I’m listening to a book called “Your Inner Fish” by Neil Shubin. The beginning of the book struck me again with a hard truth about evolution, maybe one of the hard truths that makes evolution so hard for people to really, really accept.

And it is hard. It’s not just stupidity or ignorance or willful neglect of the facts. There’s something unsettling about the whole idea of evolution, and Shubin’s book reminded me of it again.

Shubin was interested in the origin of tetrapods. He went looking for a fossil that would show the transition from fish to amphibian, and he found it in a creature called Tiktaalik. Tiktaalik is very much midway between water-living fish and land-living tetrapods. While it has scales and fins, those fins contain finger and wrist bones, showing that Tiktaalik sometimes supported its own weight. More obvious upon first glance, though, is that Tiktaalik has a neck.

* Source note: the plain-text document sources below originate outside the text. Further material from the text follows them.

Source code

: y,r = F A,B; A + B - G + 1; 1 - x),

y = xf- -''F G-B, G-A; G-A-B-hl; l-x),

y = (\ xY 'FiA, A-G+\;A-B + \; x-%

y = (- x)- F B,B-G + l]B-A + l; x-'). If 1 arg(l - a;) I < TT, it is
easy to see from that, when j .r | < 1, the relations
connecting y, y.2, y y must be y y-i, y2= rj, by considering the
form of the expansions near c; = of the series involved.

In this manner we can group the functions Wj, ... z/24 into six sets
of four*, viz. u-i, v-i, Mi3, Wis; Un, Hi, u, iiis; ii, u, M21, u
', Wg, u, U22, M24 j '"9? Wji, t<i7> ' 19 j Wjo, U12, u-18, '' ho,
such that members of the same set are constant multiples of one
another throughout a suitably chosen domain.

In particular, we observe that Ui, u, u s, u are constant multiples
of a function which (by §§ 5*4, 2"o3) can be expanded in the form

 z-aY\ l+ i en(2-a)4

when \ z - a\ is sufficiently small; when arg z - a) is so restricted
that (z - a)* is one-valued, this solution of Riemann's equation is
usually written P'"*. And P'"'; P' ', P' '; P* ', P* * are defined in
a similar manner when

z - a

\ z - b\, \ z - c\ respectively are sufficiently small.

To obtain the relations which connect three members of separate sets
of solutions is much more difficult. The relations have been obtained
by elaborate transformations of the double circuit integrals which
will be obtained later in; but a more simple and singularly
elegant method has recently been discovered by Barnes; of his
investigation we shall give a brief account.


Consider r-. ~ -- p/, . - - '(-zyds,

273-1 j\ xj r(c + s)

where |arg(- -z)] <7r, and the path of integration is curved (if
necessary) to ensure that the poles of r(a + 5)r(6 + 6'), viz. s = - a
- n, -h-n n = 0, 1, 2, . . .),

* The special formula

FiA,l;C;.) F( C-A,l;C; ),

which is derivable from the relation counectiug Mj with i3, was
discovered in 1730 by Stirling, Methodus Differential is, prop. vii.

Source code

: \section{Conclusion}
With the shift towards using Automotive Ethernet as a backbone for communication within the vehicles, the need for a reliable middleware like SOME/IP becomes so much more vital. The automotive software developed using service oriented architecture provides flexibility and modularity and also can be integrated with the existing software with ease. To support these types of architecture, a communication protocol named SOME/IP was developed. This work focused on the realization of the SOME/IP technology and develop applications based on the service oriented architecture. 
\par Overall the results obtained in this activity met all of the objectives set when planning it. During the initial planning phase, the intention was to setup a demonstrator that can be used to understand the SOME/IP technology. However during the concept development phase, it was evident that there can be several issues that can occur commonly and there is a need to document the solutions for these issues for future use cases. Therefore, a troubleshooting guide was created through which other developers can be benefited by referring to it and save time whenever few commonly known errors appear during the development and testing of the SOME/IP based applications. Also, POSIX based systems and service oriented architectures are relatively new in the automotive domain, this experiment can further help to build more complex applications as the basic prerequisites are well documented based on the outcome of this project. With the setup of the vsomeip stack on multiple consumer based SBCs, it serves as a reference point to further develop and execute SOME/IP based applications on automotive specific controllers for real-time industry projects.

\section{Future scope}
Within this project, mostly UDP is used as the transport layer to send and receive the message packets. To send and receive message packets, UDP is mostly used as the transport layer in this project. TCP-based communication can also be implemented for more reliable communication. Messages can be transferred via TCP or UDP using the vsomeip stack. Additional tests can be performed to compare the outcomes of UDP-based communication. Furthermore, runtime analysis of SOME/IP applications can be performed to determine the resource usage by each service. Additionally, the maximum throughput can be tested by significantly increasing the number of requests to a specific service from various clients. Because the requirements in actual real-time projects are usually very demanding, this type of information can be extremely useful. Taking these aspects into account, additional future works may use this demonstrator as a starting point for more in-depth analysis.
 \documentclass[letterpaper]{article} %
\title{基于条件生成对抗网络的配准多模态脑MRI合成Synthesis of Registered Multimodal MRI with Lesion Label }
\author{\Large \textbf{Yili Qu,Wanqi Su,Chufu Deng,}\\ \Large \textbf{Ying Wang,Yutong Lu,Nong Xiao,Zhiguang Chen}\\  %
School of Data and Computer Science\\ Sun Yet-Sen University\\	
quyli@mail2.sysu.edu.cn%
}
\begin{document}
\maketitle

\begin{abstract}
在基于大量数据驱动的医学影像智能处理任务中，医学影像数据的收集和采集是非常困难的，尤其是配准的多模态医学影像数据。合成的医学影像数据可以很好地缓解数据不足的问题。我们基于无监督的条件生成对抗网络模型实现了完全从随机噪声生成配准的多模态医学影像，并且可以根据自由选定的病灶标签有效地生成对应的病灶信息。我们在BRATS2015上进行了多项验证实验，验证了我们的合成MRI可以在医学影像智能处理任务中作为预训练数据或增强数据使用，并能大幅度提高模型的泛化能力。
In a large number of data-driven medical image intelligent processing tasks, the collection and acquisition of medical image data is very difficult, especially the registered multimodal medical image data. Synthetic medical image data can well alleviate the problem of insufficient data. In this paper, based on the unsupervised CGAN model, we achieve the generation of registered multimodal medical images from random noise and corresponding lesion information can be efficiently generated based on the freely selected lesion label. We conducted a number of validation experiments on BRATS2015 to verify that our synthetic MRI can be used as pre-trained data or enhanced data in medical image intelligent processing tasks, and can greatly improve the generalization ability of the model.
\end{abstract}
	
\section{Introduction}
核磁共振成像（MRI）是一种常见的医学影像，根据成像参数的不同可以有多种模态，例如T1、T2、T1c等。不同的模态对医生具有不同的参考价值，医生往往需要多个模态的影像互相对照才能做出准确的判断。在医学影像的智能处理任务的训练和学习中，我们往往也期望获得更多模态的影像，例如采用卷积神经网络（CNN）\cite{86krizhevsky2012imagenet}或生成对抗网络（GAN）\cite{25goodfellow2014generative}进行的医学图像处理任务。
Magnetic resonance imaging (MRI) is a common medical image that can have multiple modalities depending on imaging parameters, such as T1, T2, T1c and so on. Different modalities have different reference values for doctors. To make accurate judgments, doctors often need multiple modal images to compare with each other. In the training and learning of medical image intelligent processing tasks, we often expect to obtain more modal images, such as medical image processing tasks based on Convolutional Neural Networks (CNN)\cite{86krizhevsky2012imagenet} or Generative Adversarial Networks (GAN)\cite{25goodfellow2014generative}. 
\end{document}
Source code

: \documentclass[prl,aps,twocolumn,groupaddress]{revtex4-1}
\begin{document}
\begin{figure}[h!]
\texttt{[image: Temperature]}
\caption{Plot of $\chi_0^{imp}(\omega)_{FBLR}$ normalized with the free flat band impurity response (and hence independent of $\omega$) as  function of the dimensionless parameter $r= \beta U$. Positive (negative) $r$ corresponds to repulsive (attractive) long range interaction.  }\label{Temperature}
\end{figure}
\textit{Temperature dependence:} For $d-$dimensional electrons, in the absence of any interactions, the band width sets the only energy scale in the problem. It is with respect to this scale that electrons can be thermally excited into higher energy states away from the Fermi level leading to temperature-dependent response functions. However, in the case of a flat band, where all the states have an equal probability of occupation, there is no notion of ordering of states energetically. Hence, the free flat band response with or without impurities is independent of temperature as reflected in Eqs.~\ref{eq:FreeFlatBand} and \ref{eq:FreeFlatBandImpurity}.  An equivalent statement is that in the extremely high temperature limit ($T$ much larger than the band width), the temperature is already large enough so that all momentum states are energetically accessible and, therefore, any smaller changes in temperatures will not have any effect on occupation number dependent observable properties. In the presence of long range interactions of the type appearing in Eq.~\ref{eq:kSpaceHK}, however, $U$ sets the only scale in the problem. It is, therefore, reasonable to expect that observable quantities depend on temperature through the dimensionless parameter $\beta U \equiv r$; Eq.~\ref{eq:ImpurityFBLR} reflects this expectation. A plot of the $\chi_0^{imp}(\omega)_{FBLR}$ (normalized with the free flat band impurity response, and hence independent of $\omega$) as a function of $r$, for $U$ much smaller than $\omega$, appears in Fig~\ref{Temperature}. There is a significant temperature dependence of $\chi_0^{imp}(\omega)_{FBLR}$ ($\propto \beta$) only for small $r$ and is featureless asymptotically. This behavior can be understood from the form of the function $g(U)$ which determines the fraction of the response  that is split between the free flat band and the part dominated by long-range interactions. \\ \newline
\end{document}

According to Shubin, this was a key development. Fish never have necks; their heads are attached directly to their shoulders. But Tiktaalik has evolved a neck.

And this is where, if you think enough about it, things get uncomfortable. What does it mean that Tiktaalik evolved a neck? It means that over a great many generations, a fish ancestor had enough variation in its offspring that a tendency toward “neckiness” was advantageous. But evolution can have no direction. There must have been lots of other variation, too, most of which led – nowhere.

But what does nowhere mean? It means death. Most creatures with variations from the norm die. Most creatures with variations never reproduce, and so their genes don’t contribute to the future. From this pruning – a pruning whose immediate cause is differential reproduction but whose ultimate cause, almost always, is death – comes the “direction” we sometimes see in a directionless process.

It’s maybe not so uncomfortable when we think about fish. But when it comes closer to home, this differential reproduction, caused most often by death, becomes a lot more personal. I like to think of my daughters as new voices added to the universal song, seeds of individualism, hope, and potential, another chance for the universe to know itself. I like to think of them, in other words, as anything other than what we know, via evolution, what they are. They are variations in the genome, dice rolled across the field of natural selection. Perhaps the dice have come up with positive variations, perhaps the dice this time came up negative. It’s not something I can control, and its not something I can stop.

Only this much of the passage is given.